Demo against South West pay cartel


A 24-hour general strike to defend the NHS

Dominico Hill, Bristol Socialist Party

Over 2,000 trade unionists and their families marched in Bristol on Saturday 1 December to protest against the recently formed NHS employer, South West Regional Pay Consortium.

A leaked document from the cartel shows they intend to rip up terms and conditions wholesale. Everything is up for grabs – NHS workers will have to work longer hours, get fewer holidays, less sick pay and a cut in wages.

If that wasn’t enough, national pay bargaining and all shift allowances will be scrapped.

Strategy

The Unite and Unison unions called the demo together with the Bristol and District Anti-Cuts Alliance.

The demo was angry and lively.
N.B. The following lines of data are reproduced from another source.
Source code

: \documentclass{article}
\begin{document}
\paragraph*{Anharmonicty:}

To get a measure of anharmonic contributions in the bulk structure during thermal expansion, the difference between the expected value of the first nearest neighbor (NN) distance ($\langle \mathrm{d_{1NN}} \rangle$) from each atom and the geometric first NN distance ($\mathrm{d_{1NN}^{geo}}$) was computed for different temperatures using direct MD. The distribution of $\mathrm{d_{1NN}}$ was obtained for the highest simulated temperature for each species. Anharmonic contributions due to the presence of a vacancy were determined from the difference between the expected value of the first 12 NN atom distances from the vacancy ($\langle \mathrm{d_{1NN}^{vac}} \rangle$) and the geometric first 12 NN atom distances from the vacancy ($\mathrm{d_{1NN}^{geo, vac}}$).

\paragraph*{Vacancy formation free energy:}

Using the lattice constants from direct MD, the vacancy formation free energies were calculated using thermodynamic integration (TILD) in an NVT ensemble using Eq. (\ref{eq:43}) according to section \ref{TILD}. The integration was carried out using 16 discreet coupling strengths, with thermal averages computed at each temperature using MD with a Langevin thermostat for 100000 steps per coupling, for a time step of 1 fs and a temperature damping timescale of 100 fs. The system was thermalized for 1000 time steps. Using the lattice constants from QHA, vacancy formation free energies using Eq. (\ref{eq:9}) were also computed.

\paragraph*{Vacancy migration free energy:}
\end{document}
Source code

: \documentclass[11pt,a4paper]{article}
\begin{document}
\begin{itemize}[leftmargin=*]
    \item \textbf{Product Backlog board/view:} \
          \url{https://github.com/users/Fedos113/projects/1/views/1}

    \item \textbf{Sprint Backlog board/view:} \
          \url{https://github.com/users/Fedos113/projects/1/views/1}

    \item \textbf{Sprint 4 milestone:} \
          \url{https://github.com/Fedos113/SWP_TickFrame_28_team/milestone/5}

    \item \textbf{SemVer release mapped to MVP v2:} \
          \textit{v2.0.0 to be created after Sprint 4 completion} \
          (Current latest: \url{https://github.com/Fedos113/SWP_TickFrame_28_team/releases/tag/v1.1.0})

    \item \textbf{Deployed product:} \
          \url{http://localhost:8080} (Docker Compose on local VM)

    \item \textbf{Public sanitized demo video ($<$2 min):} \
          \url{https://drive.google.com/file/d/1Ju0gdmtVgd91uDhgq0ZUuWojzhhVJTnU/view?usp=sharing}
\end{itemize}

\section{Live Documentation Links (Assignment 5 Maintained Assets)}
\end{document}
I spoke to dozens of people, arguing the case for a 24-hour general strike to defeat the cuts.

Not one disagreed or thought it was unreasonable or unrealistic, though quite a few did not know that their own trade unions officially support the call for a general strike.

At the rally trade union officials denounced the cartel’s proposals without putting forward any strategy to defeat them.

Mervyn Rees, the failed Labour candidate in the recent mayoral elections in Bristol, was greeted by a chorus of boos.

He stuck to general platitudes, ‘fairness’, ‘a modern Bristol’, ‘going forward in the 21st Century’, and failed even to mentioned Labour’s commitment to repeal the Con-Dems’ legislation on the NHS.

Only the Bristol and District Anti-Cuts Alliance speaker got a roar of approval when he called on the unions to name the date for a 24-hour general strike.

We gave out hundreds of National Shop Stewards’ Network bulletins. The demonstration, which was called at short notice and given minimal publicity, shows what can be achieved if the unions put their full resources into a campaign.